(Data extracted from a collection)
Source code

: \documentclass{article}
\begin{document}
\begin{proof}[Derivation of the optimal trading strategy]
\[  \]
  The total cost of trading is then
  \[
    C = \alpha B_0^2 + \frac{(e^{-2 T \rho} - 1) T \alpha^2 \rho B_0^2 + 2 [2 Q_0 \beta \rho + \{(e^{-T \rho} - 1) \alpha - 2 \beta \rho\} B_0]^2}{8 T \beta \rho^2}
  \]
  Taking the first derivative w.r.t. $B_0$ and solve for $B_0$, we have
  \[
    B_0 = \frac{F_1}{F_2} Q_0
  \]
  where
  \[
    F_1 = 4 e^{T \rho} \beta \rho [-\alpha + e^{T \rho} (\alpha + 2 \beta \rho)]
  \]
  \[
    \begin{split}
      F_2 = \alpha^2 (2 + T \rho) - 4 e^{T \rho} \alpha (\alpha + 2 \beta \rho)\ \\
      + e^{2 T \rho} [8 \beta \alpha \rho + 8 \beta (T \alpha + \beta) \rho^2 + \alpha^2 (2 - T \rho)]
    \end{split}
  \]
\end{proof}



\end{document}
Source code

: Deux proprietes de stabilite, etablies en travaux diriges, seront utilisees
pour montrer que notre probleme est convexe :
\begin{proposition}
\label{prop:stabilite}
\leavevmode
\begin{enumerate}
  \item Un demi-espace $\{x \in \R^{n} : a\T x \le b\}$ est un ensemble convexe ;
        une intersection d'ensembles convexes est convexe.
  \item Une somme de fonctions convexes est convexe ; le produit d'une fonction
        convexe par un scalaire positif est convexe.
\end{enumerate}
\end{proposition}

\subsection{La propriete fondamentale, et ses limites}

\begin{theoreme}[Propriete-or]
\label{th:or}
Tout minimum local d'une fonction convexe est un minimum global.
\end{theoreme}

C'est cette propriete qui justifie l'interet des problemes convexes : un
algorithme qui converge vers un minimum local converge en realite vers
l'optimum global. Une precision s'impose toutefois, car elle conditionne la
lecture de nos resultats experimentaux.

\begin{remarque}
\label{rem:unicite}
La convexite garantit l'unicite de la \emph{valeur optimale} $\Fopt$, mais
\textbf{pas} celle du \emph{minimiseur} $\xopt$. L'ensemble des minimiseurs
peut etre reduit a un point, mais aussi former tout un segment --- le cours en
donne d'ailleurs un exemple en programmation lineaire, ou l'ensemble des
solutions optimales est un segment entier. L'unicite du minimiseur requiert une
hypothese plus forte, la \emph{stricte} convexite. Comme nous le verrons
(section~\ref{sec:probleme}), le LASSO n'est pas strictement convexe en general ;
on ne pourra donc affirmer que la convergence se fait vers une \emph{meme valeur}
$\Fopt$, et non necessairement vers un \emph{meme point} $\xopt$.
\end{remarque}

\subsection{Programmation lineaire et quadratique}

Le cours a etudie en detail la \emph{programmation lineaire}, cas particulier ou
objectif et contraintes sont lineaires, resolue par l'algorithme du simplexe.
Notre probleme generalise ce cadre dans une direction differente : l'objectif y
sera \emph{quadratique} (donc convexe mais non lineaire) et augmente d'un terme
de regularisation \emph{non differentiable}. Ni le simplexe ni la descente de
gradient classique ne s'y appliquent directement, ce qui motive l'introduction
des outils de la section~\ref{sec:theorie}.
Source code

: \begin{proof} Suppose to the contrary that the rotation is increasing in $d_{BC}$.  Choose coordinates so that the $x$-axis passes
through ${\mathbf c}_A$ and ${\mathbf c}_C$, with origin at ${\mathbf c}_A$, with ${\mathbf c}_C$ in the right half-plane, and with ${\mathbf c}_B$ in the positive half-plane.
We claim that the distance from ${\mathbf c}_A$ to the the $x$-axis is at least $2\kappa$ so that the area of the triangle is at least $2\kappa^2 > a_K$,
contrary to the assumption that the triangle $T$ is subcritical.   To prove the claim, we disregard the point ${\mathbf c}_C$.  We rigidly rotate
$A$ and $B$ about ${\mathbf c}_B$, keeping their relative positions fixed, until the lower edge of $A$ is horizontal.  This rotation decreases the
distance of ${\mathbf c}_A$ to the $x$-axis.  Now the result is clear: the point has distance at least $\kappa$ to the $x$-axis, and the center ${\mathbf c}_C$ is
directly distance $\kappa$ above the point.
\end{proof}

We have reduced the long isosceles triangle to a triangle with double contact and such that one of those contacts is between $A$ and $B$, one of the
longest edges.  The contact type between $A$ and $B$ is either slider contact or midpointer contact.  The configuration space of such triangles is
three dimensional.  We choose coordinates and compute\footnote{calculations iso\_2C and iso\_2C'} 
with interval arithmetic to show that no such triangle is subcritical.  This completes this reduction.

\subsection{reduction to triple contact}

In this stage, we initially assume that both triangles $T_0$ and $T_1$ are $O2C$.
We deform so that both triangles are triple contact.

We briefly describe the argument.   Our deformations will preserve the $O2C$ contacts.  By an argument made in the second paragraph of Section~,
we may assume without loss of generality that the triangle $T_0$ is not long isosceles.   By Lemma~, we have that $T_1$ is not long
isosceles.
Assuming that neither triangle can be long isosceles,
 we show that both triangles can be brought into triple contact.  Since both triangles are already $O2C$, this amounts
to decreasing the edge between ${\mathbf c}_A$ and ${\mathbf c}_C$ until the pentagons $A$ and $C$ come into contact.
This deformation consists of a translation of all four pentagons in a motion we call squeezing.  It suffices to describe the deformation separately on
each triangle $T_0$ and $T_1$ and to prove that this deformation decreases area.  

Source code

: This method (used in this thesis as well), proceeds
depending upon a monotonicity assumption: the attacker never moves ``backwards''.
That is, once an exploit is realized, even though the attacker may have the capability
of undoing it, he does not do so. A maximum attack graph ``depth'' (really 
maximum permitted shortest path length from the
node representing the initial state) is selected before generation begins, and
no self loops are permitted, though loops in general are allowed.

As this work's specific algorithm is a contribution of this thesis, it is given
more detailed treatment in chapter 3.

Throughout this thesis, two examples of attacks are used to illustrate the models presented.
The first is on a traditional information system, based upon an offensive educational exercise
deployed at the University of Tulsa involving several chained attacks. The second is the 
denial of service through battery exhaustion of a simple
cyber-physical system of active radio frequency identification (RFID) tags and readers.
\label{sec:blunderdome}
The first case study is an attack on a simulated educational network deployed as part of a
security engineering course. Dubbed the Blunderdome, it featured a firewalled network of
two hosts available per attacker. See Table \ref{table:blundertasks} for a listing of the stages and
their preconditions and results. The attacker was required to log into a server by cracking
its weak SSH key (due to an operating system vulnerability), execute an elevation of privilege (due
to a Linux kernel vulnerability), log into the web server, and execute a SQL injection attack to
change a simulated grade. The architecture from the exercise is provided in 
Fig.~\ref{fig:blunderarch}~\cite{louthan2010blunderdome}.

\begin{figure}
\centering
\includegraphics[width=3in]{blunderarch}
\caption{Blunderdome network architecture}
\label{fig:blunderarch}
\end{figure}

WORK TO BE COMPLETED:
Please copy out each line of the data in which the word "algorithme" occurs.

RESPONSE:
algorithme qui converge vers un minimum local converge en realite vers
objectif et contraintes sont lineaires, resolue par l'algorithme du simplexe.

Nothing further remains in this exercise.